BEGIN

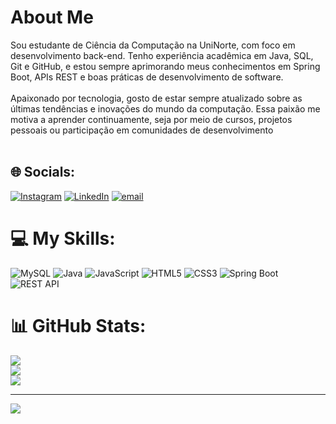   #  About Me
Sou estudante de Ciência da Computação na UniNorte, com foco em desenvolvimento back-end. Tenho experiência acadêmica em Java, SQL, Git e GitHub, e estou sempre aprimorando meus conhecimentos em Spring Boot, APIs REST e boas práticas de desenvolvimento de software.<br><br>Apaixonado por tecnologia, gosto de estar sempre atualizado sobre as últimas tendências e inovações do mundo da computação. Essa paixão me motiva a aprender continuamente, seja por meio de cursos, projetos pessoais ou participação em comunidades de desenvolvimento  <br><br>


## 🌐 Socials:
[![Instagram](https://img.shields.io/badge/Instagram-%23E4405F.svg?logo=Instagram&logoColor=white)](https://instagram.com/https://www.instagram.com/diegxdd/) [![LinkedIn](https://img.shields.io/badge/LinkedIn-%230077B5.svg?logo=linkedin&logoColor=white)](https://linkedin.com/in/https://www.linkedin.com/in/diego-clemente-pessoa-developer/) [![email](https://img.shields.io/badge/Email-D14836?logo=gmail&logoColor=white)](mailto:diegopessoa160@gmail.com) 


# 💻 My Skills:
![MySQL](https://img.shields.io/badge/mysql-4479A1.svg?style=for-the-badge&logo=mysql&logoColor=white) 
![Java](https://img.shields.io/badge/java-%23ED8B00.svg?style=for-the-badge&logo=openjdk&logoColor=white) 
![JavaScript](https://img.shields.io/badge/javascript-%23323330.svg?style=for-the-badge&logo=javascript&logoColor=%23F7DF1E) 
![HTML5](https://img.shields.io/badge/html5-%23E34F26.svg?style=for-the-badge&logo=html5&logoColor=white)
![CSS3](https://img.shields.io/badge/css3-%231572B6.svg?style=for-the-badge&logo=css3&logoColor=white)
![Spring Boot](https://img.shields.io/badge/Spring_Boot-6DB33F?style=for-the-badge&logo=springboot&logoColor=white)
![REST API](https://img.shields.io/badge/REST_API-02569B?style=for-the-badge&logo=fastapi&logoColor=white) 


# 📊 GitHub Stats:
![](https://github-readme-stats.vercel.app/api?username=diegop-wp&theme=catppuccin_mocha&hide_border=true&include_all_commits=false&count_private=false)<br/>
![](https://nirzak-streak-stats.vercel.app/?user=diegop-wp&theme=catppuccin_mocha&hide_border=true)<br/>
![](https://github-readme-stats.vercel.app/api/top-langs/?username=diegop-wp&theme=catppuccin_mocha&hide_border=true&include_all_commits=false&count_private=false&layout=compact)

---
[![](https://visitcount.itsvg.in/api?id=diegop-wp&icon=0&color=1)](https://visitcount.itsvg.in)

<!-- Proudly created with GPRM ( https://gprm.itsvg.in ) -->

END
BEGIN

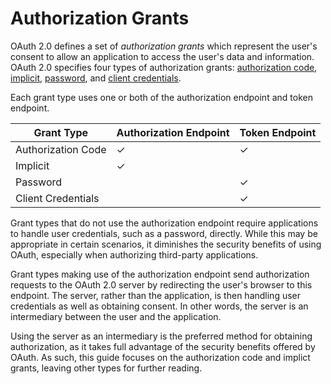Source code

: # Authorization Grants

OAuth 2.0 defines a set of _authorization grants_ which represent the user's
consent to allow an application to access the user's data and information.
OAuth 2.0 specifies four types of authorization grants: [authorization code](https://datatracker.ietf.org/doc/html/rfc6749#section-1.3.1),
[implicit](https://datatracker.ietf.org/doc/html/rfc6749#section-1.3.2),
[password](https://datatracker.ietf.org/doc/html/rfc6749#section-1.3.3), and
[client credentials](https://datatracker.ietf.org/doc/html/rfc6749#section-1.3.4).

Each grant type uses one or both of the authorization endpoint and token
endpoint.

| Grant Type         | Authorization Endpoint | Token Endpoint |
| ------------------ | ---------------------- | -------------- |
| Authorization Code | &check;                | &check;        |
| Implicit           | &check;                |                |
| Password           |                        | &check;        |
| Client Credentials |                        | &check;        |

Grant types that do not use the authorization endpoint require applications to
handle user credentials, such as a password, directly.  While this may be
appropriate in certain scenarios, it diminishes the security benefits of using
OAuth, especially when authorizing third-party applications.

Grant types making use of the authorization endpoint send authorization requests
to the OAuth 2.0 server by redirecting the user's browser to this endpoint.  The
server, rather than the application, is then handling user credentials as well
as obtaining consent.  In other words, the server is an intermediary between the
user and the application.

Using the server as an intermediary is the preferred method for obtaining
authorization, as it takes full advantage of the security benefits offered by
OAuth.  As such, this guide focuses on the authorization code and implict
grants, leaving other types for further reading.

END

__INSTRUCTIONS TO FOLLOW__. Each line above that includes "white" should be shown.

__ANSWER BOX__.
[![Instagram](https://img.shields.io/badge/Instagram-%23E4405F.svg?logo=Instagram&logoColor=white)](https://instagram.com/https://www.instagram.com/diegxdd/) [![LinkedIn](https://img.shields.io/badge/LinkedIn-%230077B5.svg?logo=linkedin&logoColor=white)](https://linkedin.com/in/https://www.linkedin.com/in/diego-clemente-pessoa-developer/) [![email](https://img.shields.io/badge/Email-D14836?logo=gmail&logoColor=white)](mailto:diegopessoa160@gmail.com) 
![MySQL](https://img.shields.io/badge/mysql-4479A1.svg?style=for-the-badge&logo=mysql&logoColor=white) 
![Java](https://img.shields.io/badge/java-%23ED8B00.svg?style=for-the-badge&logo=openjdk&logoColor=white) 
![HTML5](https://img.shields.io/badge/html5-%23E34F26.svg?style=for-the-badge&logo=html5&logoColor=white)
![CSS3](https://img.shields.io/badge/css3-%231572B6.svg?style=for-the-badge&logo=css3&logoColor=white)
![Spring Boot](https://img.shields.io/badge/Spring_Boot-6DB33F?style=for-the-badge&logo=springboot&logoColor=white)
![REST API](https://img.shields.io/badge/REST_API-02569B?style=for-the-badge&logo=fastapi&logoColor=white) 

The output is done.